The "Vampire Deductible" is taken care of by Medigap and the policy will
supplement the client by also paying the 20% coinsurance due for any Part B services.
Medigap Plan B will cover Original Medicare Part A's deductible ($840) too. Plan
C adds foreign travel emergencies and pays the Skilled Nursing Facility coinsurance
fee (the $105 per day due after 20 days). For seniors looking for some relief from
their prescription drug costs, Plans H and I offer "Basic" drug coverage,
meaning that the Medicare Supplement Plan will pay 50% of the drug charges after
an annual deductible, but only up to a certain annual limit. Plan J, if available,
increases the maximum drug reimbursement payout for the year and similarly, pays
50% of the cost after an annual deductible.
Again, details are fully outlined at the Medicare website. Clients should be given
government published "Guide to Medicare" and a similar guide for Medigap.
Seniors have 30 days to reconsider after purchasing coverage.
Medicaid2 -
In the New York City area, 50% of county taxes go toward Medicaid (medical) benefits
for our indigent and low income populations! We are also financing the nursing home
stays of middle class and wealthy people who have qualified for Medicaid by "spending
down" (using up or gifting away their assets), their property and financial
assets. The 1997 HIPAA Act (Health Insurance Portability and Accountability Act)
made it illegal for advisors to specifically instruct wealthy clients how to "use
the system" and Medicaid planning requires that assets be moved three or five
years prior to qualification. What people need to realize is that assets of an estate
of a Medicaid patient may be attachable after death. The homestead may pass to the
children with a lien against it-the nursing home can legally recoup some of the costs
of care for Mom or Dad.
An alternative worth exploring, assuming the premiums will not crush a senior's budget,
is the purchase of Long Term Care Insurance.
Long Term Care Insurance-
Long Term Care insurance (LTCI) is purchased privately or may be found through association
membership, or more and more frequently, as a job benefit. This insurance is complimentary
to medical insurance and Medicare, which provide medical coverage. LTCI provides
a source of money to finance or reimburse a variety of services in old age- from
home care (personal, homemaking or custodial care) to skilled (medical) care at home
for chronic problems, ongoing care in a community-based facility such as an Adult
Day Care Center, or a short or lengthy stay in a nursing home.
There is no requirement that a person be rich or poor to get LTCI- just reasonably
healthy and able to afford premiums for insurance coverage. Purchase of a "Qualified
Long Term Care policy" (meaning that the plan design meets certain criteria
of the HIPAA Acts of 1996 and 1997) will give many clients tax breaks-both premium
deductions and income tax free benefits (within limits) when the policy pays a claim.
In summary-
Medicare (whether Plans A, B or C) provide medical coverage to seniors.
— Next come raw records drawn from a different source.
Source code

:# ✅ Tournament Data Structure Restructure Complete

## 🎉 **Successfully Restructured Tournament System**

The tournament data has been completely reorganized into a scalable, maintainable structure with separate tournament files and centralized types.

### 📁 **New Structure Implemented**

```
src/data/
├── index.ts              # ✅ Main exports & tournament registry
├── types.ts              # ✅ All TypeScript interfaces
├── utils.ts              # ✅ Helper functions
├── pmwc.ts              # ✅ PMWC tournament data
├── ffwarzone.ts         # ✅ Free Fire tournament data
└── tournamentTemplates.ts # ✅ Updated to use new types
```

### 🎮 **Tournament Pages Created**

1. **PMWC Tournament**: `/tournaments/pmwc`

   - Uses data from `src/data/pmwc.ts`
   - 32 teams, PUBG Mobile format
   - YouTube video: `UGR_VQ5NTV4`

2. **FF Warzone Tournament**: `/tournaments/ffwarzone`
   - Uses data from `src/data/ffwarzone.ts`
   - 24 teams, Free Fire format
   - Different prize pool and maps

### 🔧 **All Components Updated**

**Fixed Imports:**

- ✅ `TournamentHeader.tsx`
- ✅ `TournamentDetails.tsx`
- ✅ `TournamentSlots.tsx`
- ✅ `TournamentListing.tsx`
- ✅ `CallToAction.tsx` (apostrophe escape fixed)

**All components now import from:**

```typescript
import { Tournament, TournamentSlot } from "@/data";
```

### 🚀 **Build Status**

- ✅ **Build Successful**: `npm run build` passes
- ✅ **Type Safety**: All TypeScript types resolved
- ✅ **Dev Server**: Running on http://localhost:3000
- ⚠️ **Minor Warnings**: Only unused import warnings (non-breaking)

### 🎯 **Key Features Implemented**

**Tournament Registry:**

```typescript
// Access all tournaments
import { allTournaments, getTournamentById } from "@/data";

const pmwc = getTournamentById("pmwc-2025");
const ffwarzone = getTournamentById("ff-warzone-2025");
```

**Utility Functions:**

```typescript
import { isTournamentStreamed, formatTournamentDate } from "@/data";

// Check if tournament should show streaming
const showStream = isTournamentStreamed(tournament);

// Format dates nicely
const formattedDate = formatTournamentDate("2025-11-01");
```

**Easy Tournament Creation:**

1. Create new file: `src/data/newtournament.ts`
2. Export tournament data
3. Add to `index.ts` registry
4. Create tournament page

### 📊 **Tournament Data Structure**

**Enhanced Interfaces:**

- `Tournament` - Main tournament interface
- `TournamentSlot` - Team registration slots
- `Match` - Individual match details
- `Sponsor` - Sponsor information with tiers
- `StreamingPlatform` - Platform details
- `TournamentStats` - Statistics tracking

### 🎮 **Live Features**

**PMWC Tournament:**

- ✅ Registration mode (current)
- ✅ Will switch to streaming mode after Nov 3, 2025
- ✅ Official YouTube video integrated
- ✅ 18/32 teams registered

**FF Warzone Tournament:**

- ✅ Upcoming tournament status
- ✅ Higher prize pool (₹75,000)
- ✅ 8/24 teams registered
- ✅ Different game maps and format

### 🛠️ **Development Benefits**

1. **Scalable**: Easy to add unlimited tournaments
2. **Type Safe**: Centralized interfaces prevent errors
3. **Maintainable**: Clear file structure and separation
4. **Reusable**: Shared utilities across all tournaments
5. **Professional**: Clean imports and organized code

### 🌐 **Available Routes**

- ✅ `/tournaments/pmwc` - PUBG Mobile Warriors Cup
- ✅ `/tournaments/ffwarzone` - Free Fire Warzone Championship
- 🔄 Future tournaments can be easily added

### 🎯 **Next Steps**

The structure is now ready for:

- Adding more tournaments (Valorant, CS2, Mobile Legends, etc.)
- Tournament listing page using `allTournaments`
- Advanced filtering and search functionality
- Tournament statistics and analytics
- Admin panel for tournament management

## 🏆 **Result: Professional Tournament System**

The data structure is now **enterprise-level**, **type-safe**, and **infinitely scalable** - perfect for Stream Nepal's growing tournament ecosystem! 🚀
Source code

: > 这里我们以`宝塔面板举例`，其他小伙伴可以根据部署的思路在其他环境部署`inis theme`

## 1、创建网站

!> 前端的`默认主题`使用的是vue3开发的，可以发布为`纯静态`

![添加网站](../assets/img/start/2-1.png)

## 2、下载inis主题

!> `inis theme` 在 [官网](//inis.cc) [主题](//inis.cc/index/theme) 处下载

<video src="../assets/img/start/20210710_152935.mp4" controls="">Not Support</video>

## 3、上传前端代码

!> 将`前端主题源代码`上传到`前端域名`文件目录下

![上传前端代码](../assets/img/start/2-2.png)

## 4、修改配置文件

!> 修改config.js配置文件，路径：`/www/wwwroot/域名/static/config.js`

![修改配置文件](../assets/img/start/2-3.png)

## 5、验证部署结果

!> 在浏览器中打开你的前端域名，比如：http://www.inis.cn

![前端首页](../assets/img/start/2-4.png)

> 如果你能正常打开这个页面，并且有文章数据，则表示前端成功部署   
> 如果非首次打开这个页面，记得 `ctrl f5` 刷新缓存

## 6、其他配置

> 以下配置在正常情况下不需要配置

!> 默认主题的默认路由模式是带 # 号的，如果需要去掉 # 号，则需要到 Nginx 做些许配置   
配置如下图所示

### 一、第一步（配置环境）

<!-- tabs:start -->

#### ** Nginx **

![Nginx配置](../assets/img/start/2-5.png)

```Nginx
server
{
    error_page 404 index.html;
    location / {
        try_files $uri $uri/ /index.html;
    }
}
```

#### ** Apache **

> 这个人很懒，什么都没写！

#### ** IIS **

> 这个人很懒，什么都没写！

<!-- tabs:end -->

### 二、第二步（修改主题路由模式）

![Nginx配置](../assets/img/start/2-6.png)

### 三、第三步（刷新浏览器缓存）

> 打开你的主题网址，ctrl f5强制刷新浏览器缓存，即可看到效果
Medigap policies, also known as Medicare Supplement policies, supplement Medicare
Parts A and B so a senior has more extensive medical coverage. Medicare and
Medigap DO NOT PAY NURSING HOME BILLS except for very limited time periods and specific
circumstances!
Medicaid is a government program that provides basic medical services to the poor.
Medicaid may pay for a senior with very limited assets and income to stay in a public
Nursing Home or it will take over the cost when someone runs out of money in a private
one.
Long Term Care insurance policies are privately purchased and will reimburse or pay
for the widest range of senior services (non-acute) whether medically related, due
to cognitive impairments like senility, or purely "custodialc or personal in
nature. The senior will typically have a choice of whether to receive long term care
services at home, or in a facility. Long Term Care does not pay hospital or
Doctor bills. Many seniors will need medical coverage AND Long Term Care coverage.
Long Term Care insurance will protect and preserve assets and income meant for retirement
and as inheritances.
Next month, we will get back to our alphabet of terms found in Long Term Care language.
Mmm- I hope this clarifies our Medicare and Medicaid systems...
1Medicare
Part B premiums are higher if the senior does not join when first eligible. Costs
increase by 10% for each twelve month period the coverage was not taken.
2Medicaid
funding and regulations vary by state.
Laurel Stauffer-Daly,
CLU, ChFC, LUTCF came into the financial services industry in 1987. She has a
Masters (in Education) from Columbia University and this forms the foundation for
all of her work. Her mission is to facilitate adult learning and peak performance
through clearer communication- in fact- her corporate name and logo (Continuum...
"learning for life") reflects that, as adults, we still must, and
are, continually learning.
Continuum trains both financial service professionals and their clients how
financial products and services change lives. If financial service reps really know
their products, and can explain them clearly to the public, this can have a huge
impact in the world, because--- at least for right now--- money makes a difference!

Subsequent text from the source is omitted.